THE PROBLEM:
Please restate, word for word, the lines below that begin at the one with "- **Delete Team:**" and end at the one with "## Getting Started". Leave out all other lines.

(Collected data)

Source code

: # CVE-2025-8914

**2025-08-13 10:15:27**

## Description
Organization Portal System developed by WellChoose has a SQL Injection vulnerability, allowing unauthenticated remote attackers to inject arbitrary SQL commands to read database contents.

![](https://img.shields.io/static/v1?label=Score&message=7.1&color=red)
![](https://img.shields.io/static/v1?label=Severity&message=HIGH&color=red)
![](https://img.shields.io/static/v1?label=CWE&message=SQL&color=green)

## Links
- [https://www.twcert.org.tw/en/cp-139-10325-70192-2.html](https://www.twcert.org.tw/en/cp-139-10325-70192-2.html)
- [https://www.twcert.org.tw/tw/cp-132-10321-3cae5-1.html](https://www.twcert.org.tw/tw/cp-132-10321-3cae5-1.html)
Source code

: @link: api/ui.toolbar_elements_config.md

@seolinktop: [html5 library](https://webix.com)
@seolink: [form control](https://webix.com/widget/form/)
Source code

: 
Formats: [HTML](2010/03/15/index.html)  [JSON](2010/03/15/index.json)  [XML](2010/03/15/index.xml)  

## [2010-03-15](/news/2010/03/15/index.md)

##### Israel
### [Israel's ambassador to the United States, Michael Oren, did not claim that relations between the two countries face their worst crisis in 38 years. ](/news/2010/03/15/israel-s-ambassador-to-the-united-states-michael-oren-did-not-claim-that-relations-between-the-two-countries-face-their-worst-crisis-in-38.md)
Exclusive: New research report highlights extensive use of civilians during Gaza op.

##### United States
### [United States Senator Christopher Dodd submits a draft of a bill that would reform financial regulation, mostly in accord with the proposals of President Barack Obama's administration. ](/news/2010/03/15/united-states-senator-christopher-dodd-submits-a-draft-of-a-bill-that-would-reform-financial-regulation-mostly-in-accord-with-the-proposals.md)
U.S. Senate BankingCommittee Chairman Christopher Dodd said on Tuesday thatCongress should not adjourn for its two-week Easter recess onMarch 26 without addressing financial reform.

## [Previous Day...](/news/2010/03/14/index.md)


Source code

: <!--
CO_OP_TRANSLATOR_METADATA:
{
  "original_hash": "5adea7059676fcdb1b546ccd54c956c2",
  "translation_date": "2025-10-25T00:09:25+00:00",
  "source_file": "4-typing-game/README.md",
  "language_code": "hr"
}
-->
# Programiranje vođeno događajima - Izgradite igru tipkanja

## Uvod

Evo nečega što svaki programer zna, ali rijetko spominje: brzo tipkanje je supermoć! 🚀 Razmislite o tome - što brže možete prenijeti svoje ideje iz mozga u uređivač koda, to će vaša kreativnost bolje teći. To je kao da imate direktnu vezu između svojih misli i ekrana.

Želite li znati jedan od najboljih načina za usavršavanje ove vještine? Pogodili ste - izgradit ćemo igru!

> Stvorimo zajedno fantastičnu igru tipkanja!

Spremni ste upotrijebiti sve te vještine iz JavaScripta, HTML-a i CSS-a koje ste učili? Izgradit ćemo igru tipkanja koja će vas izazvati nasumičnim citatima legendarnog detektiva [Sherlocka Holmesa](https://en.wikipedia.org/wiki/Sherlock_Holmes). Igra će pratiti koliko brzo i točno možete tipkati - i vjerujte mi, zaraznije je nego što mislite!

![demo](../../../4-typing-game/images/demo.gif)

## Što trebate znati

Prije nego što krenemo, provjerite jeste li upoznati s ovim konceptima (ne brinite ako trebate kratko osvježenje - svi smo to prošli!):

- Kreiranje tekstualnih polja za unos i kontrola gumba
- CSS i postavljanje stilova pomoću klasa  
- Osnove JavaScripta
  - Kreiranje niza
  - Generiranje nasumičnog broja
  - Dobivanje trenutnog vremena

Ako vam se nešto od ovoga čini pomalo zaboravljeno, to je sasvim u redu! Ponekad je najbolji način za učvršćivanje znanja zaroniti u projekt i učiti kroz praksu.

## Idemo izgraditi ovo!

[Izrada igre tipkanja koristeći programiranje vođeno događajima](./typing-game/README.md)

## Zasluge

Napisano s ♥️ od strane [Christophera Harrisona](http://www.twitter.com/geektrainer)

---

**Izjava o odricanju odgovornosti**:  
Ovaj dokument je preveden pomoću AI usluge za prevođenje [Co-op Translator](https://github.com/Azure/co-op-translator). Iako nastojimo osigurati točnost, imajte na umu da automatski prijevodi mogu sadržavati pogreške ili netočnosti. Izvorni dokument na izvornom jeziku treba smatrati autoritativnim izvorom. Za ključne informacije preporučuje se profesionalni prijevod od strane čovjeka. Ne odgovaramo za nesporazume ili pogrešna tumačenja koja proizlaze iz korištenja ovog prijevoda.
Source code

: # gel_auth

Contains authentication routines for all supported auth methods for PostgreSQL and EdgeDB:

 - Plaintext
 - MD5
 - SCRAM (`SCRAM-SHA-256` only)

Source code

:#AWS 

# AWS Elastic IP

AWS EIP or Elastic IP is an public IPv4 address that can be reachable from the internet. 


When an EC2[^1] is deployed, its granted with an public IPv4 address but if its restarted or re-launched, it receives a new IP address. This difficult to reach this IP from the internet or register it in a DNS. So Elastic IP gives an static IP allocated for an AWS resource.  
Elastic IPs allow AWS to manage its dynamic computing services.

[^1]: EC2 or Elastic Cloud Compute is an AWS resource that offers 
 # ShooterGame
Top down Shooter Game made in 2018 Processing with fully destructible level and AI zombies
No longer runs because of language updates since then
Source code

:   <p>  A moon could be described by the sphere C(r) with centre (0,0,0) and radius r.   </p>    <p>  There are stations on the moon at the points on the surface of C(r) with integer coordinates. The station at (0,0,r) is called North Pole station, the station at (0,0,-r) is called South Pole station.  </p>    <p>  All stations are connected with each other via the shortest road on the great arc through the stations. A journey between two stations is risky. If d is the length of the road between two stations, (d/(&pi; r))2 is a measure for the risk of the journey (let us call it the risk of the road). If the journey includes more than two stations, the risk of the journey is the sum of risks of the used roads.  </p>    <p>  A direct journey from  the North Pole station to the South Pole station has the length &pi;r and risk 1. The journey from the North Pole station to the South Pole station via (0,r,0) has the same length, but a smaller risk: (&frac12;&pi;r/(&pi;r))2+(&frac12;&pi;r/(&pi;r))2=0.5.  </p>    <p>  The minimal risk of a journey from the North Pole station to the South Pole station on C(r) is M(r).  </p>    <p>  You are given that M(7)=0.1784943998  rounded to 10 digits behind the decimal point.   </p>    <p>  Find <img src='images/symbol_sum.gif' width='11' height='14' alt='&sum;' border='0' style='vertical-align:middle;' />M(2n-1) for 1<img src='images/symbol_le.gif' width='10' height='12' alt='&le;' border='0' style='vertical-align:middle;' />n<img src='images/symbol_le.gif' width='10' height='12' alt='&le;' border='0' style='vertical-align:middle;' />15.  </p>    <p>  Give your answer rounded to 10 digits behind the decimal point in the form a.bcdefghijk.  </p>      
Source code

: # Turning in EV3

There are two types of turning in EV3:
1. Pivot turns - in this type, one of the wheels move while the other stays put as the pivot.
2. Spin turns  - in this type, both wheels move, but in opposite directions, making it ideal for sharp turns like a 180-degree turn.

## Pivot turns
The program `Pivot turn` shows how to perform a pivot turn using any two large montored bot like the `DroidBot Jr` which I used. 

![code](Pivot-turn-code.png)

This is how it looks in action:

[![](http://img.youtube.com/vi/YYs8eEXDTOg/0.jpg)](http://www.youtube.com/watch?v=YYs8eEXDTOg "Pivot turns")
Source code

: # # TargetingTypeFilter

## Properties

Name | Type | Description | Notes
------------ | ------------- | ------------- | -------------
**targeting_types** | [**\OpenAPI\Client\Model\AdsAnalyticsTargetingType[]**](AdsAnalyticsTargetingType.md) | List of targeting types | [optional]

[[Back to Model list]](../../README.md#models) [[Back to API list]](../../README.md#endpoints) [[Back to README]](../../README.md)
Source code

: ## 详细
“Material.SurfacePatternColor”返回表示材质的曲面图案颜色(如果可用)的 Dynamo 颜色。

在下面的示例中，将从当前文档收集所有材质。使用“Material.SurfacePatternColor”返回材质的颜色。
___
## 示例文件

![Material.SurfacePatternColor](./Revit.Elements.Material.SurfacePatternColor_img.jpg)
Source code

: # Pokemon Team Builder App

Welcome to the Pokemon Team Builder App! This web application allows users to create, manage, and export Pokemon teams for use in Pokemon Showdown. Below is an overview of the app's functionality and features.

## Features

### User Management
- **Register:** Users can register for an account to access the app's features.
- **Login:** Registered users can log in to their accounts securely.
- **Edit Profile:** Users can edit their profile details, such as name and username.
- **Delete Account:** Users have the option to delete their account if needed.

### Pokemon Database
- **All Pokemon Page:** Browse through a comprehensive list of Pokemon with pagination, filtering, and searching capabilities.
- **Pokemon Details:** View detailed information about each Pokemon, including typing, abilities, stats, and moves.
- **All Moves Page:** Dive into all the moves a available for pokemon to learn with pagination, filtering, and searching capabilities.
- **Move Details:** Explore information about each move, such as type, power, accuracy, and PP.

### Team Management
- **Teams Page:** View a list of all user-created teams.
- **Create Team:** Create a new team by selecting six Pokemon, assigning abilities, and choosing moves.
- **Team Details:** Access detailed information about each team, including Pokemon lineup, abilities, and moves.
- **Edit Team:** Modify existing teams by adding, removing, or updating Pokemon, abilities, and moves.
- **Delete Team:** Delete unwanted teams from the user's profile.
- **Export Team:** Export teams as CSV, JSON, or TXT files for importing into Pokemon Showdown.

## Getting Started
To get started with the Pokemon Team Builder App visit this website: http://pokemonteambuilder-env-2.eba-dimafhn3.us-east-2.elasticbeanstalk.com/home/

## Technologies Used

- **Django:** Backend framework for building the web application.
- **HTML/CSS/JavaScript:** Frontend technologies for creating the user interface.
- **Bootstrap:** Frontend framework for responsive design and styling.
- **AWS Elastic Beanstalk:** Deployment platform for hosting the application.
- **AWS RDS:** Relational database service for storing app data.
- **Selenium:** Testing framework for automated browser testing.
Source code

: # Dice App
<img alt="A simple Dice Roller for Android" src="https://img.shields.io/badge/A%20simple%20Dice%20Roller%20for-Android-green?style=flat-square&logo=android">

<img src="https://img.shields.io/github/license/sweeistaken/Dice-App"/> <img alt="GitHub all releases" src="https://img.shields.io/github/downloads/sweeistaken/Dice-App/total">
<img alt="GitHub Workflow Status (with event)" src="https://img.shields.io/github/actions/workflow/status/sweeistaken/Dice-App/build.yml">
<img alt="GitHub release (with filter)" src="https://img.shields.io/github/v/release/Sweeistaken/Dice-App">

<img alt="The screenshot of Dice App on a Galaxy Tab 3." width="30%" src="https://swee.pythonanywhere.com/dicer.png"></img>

THE COMPLETED TASK:
- **Delete Team:** Delete unwanted teams from the user's profile.
- **Export Team:** Export teams as CSV, JSON, or TXT files for importing into Pokemon Showdown.

## Getting Started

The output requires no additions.